BEGIN Records supplied

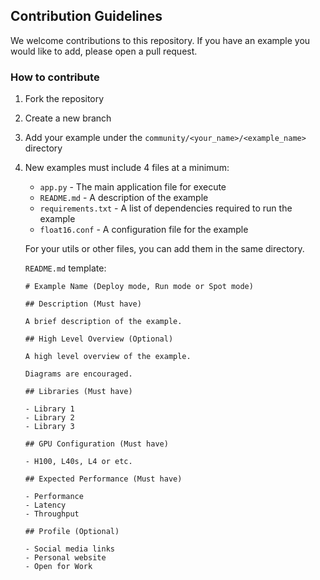 ## Contribution Guidelines

We welcome contributions to this repository. If you have an example you would like to add, please open a pull request.

### How to contribute

1. Fork the repository
2. Create a new branch
3. Add your example under the `community/<your_name>/<example_name>` directory
4. New examples must include 4 files at a minimum:
    - `app.py` - The main application file for execute
    - `README.md` - A description of the example
    - `requirements.txt` - A list of dependencies required to run the example
    - `float16.conf` - A configuration file for the example

    For your utils or other files, you can add them in the same directory.

    `README.md` template:
    
    ```
    # Example Name (Deploy mode, Run mode or Spot mode)

    ## Description (Must have)

    A brief description of the example.

    ## High Level Overview (Optional)

    A high level overview of the example.

    Diagrams are encouraged.

    ## Libraries (Must have)

    - Library 1
    - Library 2
    - Library 3

    ## GPU Configuration (Must have)

    - H100, L40s, L4 or etc.

    ## Expected Performance (Must have)

    - Performance
    - Latency
    - Throughput

    ## Profile (Optional)

    - Social media links
    - Personal website
    - Open for Work
    ```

END Records supplied

Problem to work on
Which lines in the records above contain the word "have"? Return each of them.

Expected output
We welcome contributions to this repository. If you have an example you would like to add, please open a pull request.
    ## Description (Must have)
    ## Libraries (Must have)
    ## GPU Configuration (Must have)
    ## Expected Performance (Must have)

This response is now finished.